Né le 23 février 1889, Alphonse GRAVELINE est le fils de Benoît GRAVELINE et de Louise CASTELIN.
Comme son père et son beau-père, le père de Louise, Benoît est cultivateur à Cauchy-à-la-Tour dans le Pas-de-Calais. Après leur mariage, Louise vient le rejoindre dans la ferme familiale des GRAVELINE, Rue de la Chaussée.

Ferdinand est leur premier enfant. Puis vient Alphonse, et quelques années plus tard, Claire.
Les bras des garçons, même quand ils ne sont pas encore musclés, sont un apport indéniable pour les travaux agricoles de la ferme. Cependant, même s’ils préfèrent les champs, les pâtures et les chemins de la commune, Ferdinand et Alphonse suivent avec assiduité les cours de l’instituteur public, Monsieur Pruvost. Quand ils quittent l’école, ils savent, l’un et l’autre, parfaitement lire et écrire.

Même si Ferdinand continue d’aider dans la ferme paternelle, il n’est pas suffisamment en bonne santé pour poursuivre le métier de paysan. Il devient menuisier.
Ferdinand est le premier à partir pour effectuer le service militaire. Convoqué devant le Conseil de Révision de Béthune, il est affecté au 25e Régiment d’Artillerie de Châlons-sur-Marne. Il rejoint son régiment en octobre 1908, pour servir son pays pendant deux années.

Ferdinand est mis en congé fin septembre 1910, quelques jours avant qu’Alphonse ne parte à son tour.

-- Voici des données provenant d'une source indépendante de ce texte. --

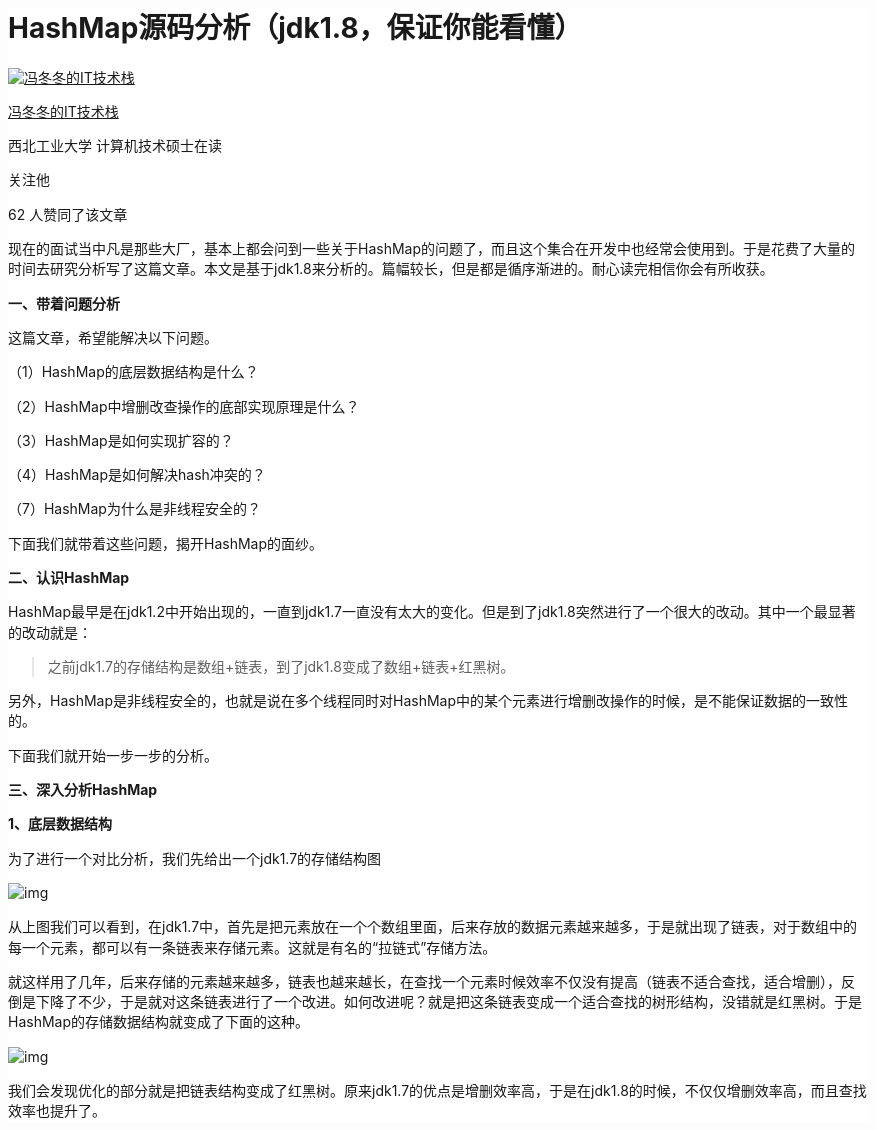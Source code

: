 
# HashMap源码分析（jdk1.8，保证你能看懂）

[![冯冬冬的IT技术栈](https://pic1.zhimg.com/v2-699941bc91edf060f5f26933cc5e38ba_xs.jpg)](https://www.zhihu.com/people/feng-dong-dong-10)

[冯冬冬的IT技术栈](https://www.zhihu.com/people/feng-dong-dong-10)[](https://www.zhihu.com/question/48510028)

西北工业大学 计算机技术硕士在读

关注他

62 人赞同了该文章

现在的面试当中凡是那些大厂，基本上都会问到一些关于HashMap的问题了，而且这个集合在开发中也经常会使用到。于是花费了大量的时间去研究分析写了这篇文章。本文是基于jdk1.8来分析的。篇幅较长，但是都是循序渐进的。耐心读完相信你会有所收获。

**一、带着问题分析**

这篇文章，希望能解决以下问题。

（1）HashMap的底层数据结构是什么？

（2）HashMap中增删改查操作的底部实现原理是什么？

（3）HashMap是如何实现扩容的？

（4）HashMap是如何解决hash冲突的？

（7）HashMap为什么是非线程安全的？

下面我们就带着这些问题，揭开HashMap的面纱。

**二、认识HashMap**

HashMap最早是在jdk1.2中开始出现的，一直到jdk1.7一直没有太大的变化。但是到了jdk1.8突然进行了一个很大的改动。其中一个最显著的改动就是：

> 之前jdk1.7的存储结构是数组+链表，到了jdk1.8变成了数组+链表+红黑树。

另外，HashMap是非线程安全的，也就是说在多个线程同时对HashMap中的某个元素进行增删改操作的时候，是不能保证数据的一致性的。

下面我们就开始一步一步的分析。

**三、深入分析HashMap**

**1、底层数据结构**

为了进行一个对比分析，我们先给出一个jdk1.7的存储结构图

![img](https://pic4.zhimg.com/80/v2-13f265dfbfe4f6bf0505cd31d7b3cf47_hd.jpg)

从上图我们可以看到，在jdk1.7中，首先是把元素放在一个个数组里面，后来存放的数据元素越来越多，于是就出现了链表，对于数组中的每一个元素，都可以有一条链表来存储元素。这就是有名的“拉链式”存储方法。

就这样用了几年，后来存储的元素越来越多，链表也越来越长，在查找一个元素时候效率不仅没有提高（链表不适合查找，适合增删），反倒是下降了不少，于是就对这条链表进行了一个改进。如何改进呢？就是把这条链表变成一个适合查找的树形结构，没错就是红黑树。于是HashMap的存储数据结构就变成了下面的这种。

![img](https://pic2.zhimg.com/80/v2-14ccbe757a467d874cb7999f62caddcd_hd.jpg)

我们会发现优化的部分就是把链表结构变成了红黑树。原来jdk1.7的优点是增删效率高，于是在jdk1.8的时候，不仅仅增删效率高，而且查找效率也提升了。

Alphonse a été jugé apte au service armé. Il est incorporé au 150e régiment d’infanterie de Saint-Mihiel, dans la Meuse. Deux ans plus tard, c’est à son tour de connaître le retour à la vie civile.
Il retrouve ses parents, son frère et sa jeune sœur, dans la ferme familiale de Cauchy.

La vie est heureuse pour les frères GRAVELINE et l’avenir se montre serein.
En août 1913, Alphonse épouse Claire LEGRAND, une Ardennaise de Levrézy, village situé près de Bogny-sur-Meuse, territoire de cloutiers et de métallurgistes.

Le 1er août 1914, quand sonne le tocsin à l’église de Cauchy-à-la-Tour, et que le garde-champêtre passe dans les rues crier la nouvelle de la mobilisation générale, Ferdinand et Alphonse savent qu’ils vont devoir partir. Ils ont effectué depuis peu de temps leur instruction militaire et sont donc considérés comme opérationnels par l’état-major. Dès le 3 août, Ferdinand rejoint son régiment d’artillerie alors que son frère est affecté dans l’infanterie. Mais Alphonse ne repart pas à Saint-Mihiel où il a effectué son service militaire. Il doit incorporer le 128e régiment d’infanterie et rejoindre la caserne Courbet à Abbeville, à soixante-dix kilomètres de chez lui.
Le 5 août, les hommes du 128e RI quittent leurs locaux d’Abbeville, rejoints à Amiens par les compagnies casernées à la Citadelle et au Quartier Dejean, pour se rendre en train à Dun-sur-Meuse.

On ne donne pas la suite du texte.